### TASK BRIEF
Filter the entries below, keeping every line that has the word "rmse".
[[ DATASET EXTRACT, beginning ]]
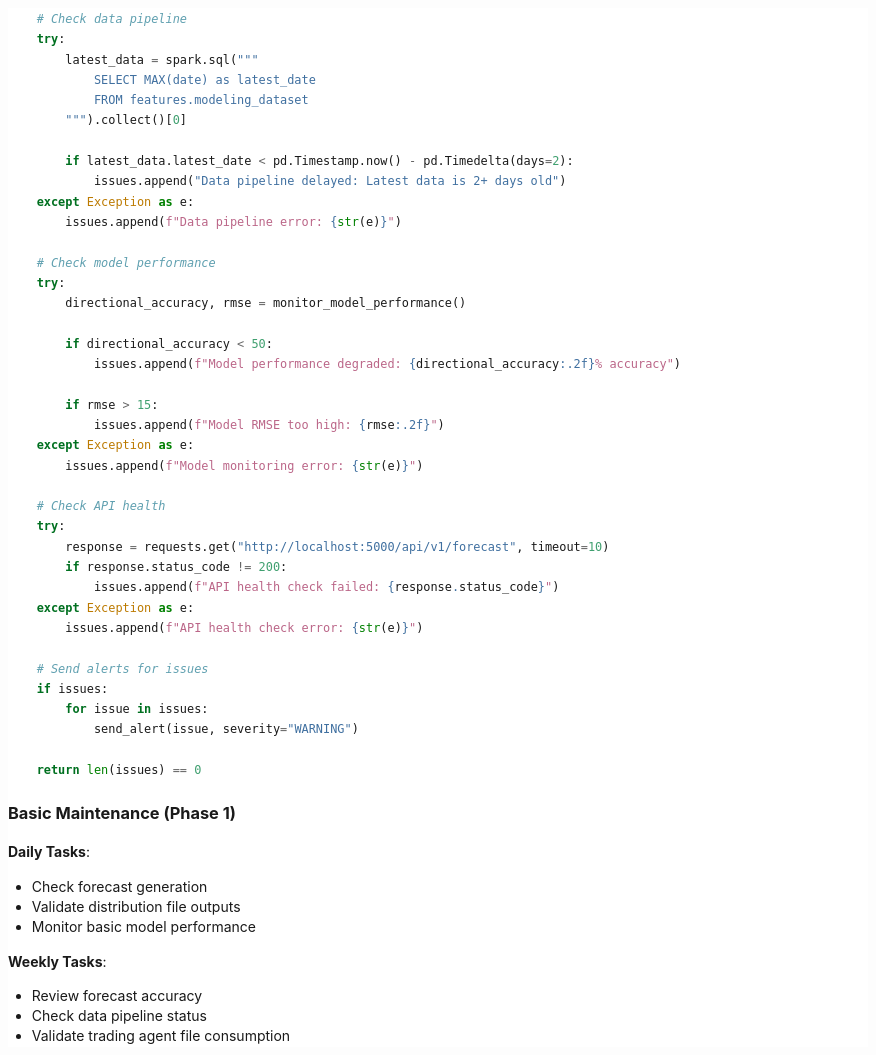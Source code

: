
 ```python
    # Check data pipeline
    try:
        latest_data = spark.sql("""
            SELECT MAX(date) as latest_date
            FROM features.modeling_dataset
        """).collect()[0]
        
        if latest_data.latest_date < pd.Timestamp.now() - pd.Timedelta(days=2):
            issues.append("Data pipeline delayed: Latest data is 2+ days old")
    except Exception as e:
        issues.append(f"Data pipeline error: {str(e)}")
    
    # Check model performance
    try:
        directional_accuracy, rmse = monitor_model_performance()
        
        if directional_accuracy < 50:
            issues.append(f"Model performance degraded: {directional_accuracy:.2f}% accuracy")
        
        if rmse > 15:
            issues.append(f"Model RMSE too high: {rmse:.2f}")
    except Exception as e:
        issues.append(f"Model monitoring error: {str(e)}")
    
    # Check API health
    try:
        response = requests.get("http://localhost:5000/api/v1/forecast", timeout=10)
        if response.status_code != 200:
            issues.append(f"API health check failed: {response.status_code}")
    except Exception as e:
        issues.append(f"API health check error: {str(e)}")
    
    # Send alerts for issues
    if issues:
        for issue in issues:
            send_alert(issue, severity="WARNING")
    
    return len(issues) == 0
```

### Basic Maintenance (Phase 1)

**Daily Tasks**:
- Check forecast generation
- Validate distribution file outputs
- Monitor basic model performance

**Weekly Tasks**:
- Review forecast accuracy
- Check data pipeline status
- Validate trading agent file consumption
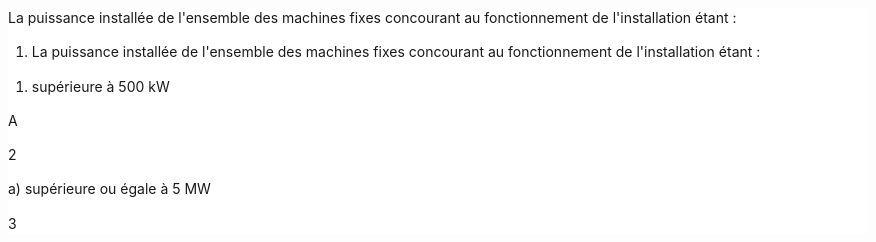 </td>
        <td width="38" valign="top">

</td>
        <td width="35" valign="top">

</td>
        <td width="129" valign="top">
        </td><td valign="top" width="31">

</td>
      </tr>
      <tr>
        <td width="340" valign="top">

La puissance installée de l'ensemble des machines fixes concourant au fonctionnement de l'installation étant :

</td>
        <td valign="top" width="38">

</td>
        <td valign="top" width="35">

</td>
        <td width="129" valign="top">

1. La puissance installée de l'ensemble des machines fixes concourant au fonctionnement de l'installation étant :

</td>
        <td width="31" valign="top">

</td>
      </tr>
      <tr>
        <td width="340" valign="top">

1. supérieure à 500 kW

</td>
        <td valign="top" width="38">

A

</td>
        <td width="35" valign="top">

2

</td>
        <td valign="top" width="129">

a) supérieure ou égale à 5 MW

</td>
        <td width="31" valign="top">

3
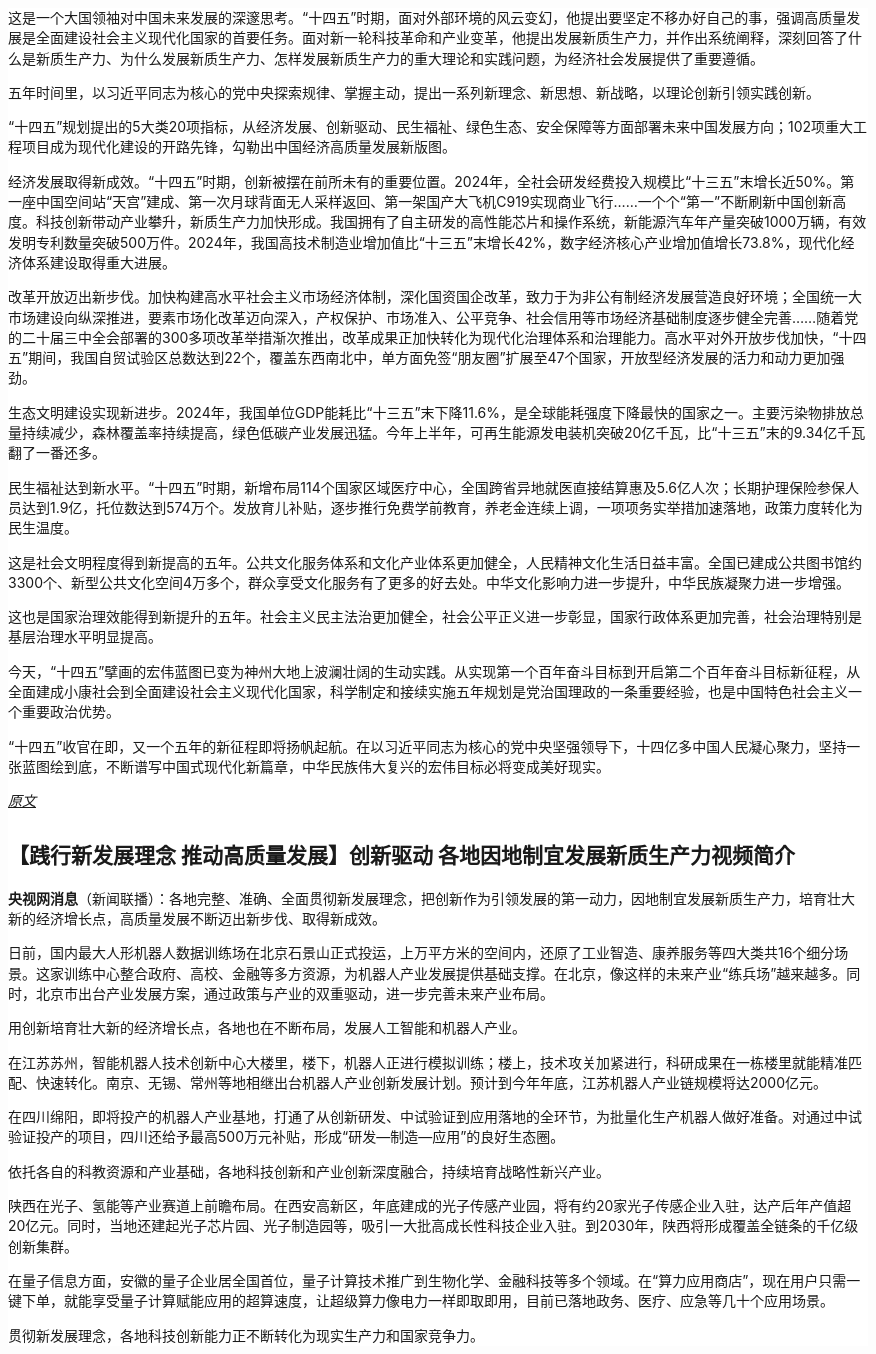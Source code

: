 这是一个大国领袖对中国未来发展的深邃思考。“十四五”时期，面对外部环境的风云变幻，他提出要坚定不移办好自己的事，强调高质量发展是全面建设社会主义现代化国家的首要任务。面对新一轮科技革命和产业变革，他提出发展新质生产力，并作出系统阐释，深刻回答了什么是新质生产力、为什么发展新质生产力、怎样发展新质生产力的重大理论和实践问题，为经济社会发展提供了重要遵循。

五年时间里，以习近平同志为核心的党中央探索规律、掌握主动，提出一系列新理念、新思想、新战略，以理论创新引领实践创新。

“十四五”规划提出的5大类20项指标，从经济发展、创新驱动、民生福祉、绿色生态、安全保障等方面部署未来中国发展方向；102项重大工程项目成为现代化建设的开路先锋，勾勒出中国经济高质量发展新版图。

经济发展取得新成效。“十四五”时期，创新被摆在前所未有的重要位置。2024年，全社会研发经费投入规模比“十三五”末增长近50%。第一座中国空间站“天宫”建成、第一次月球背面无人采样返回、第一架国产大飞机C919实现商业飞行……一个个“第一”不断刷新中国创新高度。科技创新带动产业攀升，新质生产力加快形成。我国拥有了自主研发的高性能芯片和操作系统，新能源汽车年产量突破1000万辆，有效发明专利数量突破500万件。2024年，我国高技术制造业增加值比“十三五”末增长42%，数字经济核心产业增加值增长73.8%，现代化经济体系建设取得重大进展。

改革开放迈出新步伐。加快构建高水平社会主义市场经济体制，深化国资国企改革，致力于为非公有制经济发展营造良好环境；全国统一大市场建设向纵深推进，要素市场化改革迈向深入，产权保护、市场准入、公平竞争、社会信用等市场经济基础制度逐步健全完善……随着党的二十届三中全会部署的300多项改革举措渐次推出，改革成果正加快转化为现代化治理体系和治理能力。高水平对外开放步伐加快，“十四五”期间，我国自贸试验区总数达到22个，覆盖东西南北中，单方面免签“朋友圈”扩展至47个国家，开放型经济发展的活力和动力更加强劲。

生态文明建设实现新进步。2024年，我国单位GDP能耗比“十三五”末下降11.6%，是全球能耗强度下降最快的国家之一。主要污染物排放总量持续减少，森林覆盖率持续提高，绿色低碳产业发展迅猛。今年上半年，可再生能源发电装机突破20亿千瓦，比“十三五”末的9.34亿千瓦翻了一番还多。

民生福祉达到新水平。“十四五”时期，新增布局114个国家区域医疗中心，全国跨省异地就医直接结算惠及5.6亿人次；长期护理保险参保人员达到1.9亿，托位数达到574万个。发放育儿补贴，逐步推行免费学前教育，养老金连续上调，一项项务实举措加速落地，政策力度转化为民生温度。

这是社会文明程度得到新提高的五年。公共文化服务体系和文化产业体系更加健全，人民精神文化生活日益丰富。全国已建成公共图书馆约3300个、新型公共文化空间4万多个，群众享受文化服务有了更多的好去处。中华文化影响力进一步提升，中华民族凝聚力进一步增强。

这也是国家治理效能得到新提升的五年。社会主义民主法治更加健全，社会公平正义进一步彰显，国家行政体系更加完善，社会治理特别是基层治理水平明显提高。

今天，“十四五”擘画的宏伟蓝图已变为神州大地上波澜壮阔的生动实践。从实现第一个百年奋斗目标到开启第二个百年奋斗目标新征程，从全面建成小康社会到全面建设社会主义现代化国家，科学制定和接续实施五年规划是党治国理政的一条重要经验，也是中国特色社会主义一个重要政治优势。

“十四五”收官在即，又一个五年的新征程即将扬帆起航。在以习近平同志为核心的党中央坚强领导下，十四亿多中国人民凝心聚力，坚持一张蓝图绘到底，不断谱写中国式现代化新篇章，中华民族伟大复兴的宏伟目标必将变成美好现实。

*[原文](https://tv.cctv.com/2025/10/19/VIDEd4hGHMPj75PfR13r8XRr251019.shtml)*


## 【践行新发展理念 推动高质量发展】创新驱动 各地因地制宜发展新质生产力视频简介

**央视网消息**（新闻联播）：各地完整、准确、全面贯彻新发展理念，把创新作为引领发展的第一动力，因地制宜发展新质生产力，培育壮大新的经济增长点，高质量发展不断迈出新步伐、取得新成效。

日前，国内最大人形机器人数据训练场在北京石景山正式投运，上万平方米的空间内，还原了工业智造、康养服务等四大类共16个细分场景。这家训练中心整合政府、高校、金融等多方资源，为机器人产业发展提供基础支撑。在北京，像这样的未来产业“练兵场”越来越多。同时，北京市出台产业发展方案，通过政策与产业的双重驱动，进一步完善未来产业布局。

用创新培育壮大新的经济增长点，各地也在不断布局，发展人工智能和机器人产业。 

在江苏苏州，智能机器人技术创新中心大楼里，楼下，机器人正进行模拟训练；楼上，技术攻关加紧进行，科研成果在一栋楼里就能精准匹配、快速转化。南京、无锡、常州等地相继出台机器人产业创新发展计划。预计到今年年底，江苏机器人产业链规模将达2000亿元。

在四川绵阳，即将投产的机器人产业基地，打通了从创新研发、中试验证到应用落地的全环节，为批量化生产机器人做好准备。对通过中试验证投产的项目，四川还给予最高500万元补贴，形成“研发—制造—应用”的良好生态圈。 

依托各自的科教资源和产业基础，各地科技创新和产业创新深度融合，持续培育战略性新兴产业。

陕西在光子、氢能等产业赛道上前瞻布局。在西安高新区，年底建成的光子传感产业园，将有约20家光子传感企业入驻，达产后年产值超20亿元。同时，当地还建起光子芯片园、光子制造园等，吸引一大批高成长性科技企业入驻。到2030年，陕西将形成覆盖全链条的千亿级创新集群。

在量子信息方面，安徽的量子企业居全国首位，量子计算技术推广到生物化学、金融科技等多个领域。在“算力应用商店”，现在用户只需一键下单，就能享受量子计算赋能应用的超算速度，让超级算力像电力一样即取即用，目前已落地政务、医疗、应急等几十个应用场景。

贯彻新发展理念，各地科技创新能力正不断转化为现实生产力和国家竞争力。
[[ DATASET EXTRACT, end ]]
### EXERCISE SOLUTION
        directional_accuracy, rmse = monitor_model_performance()
        if rmse > 15:
            issues.append(f"Model RMSE too high: {rmse:.2f}")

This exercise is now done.